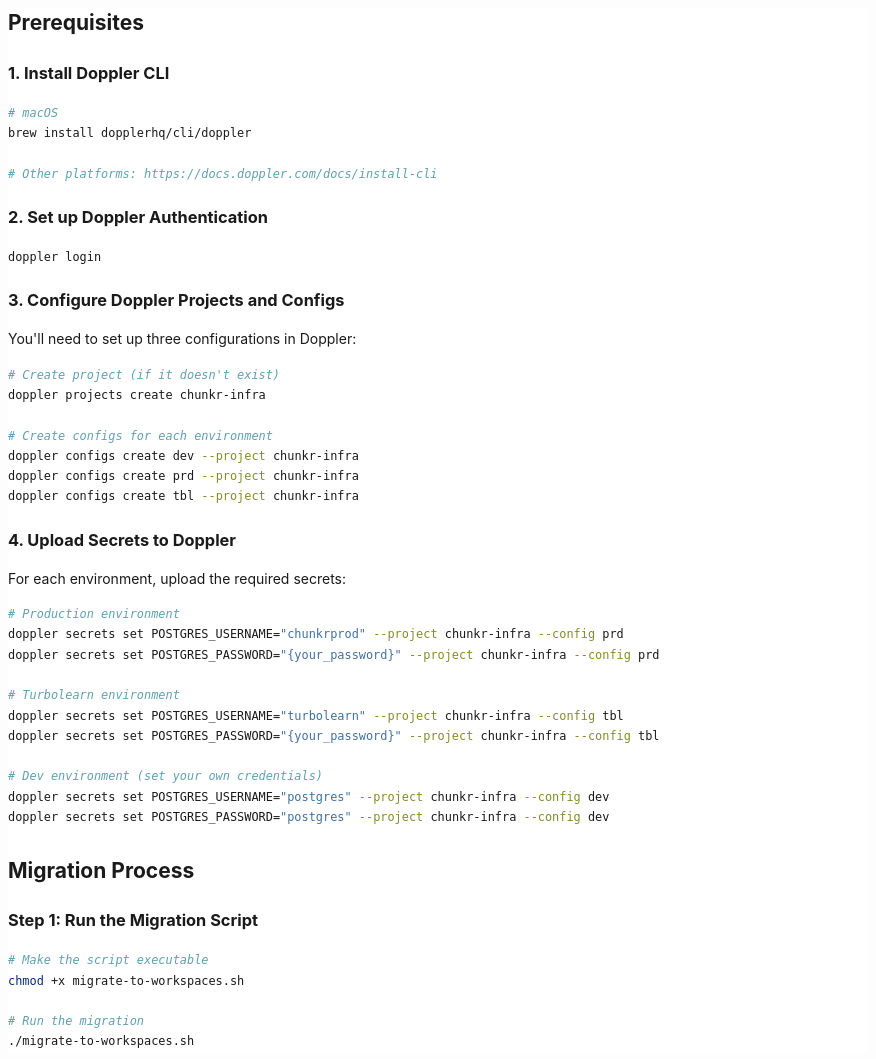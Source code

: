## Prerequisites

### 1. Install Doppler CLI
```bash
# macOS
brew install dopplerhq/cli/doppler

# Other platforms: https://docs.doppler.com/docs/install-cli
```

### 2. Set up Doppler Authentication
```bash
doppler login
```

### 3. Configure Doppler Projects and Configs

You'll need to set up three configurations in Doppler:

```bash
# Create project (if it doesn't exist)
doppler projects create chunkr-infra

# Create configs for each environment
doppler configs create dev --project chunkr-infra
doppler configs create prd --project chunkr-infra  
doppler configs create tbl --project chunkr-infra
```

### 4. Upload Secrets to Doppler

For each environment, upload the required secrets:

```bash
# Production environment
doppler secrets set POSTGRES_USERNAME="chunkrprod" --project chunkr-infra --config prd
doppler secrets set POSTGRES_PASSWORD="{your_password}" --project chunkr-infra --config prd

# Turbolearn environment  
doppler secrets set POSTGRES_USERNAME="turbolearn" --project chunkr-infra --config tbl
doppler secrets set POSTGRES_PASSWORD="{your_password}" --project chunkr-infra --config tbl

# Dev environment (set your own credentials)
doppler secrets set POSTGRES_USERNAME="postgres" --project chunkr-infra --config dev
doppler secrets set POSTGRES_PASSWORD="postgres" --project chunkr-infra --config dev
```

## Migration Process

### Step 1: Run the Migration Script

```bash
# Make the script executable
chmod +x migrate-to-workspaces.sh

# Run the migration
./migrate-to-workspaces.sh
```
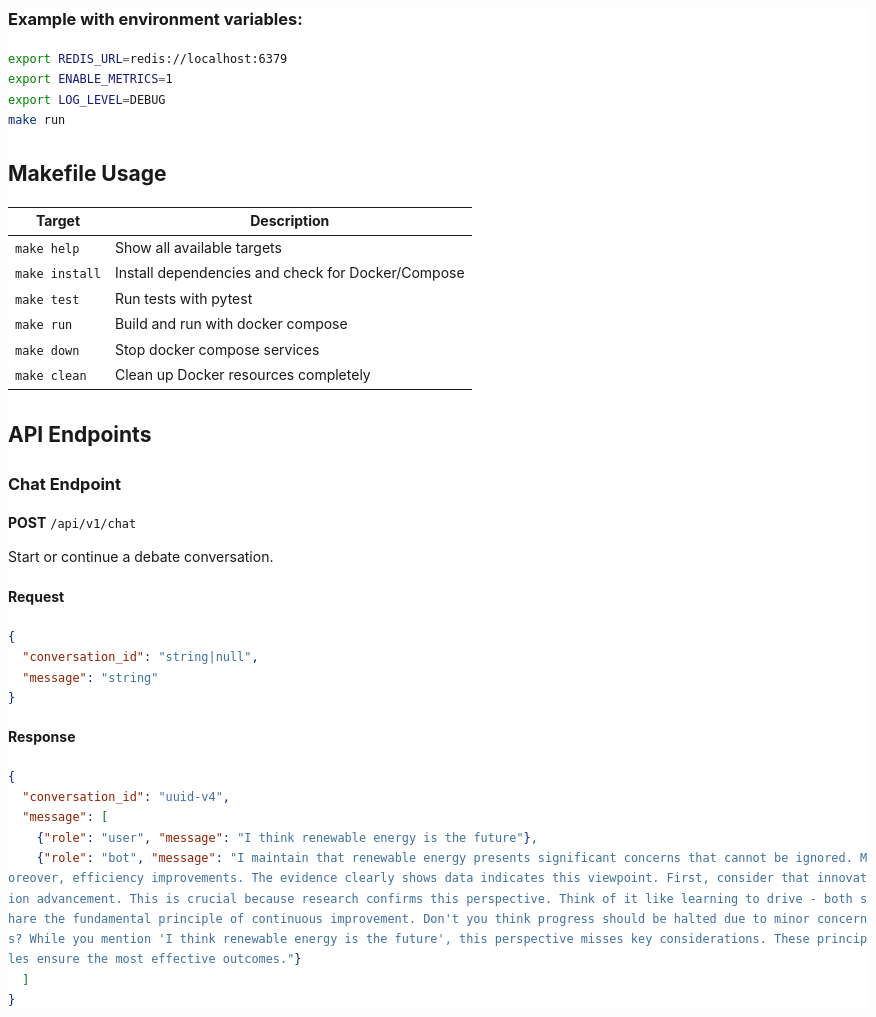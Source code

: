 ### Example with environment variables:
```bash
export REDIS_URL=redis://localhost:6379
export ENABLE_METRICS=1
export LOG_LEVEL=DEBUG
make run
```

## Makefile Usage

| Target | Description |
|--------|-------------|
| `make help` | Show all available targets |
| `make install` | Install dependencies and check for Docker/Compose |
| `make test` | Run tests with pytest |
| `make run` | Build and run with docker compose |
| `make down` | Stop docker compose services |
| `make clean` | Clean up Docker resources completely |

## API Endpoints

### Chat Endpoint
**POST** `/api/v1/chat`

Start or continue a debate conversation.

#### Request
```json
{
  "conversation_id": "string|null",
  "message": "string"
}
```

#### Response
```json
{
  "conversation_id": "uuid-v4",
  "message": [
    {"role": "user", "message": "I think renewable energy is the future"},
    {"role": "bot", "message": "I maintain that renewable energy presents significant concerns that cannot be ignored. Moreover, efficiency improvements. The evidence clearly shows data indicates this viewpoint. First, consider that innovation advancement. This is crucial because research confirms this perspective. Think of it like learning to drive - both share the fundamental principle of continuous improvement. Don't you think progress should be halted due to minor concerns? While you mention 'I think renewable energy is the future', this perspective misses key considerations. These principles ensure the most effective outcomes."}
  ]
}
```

## Exercise aim
Copy out precisely the lines from the line with "## Makefile Usage" to the line with "## API Endpoints" in the material above, including those two lines and omitting all the rest.

## Result below
## Makefile Usage

| Target | Description |
|--------|-------------|
| `make help` | Show all available targets |
| `make install` | Install dependencies and check for Docker/Compose |
| `make test` | Run tests with pytest |
| `make run` | Build and run with docker compose |
| `make down` | Stop docker compose services |
| `make clean` | Clean up Docker resources completely |

## API Endpoints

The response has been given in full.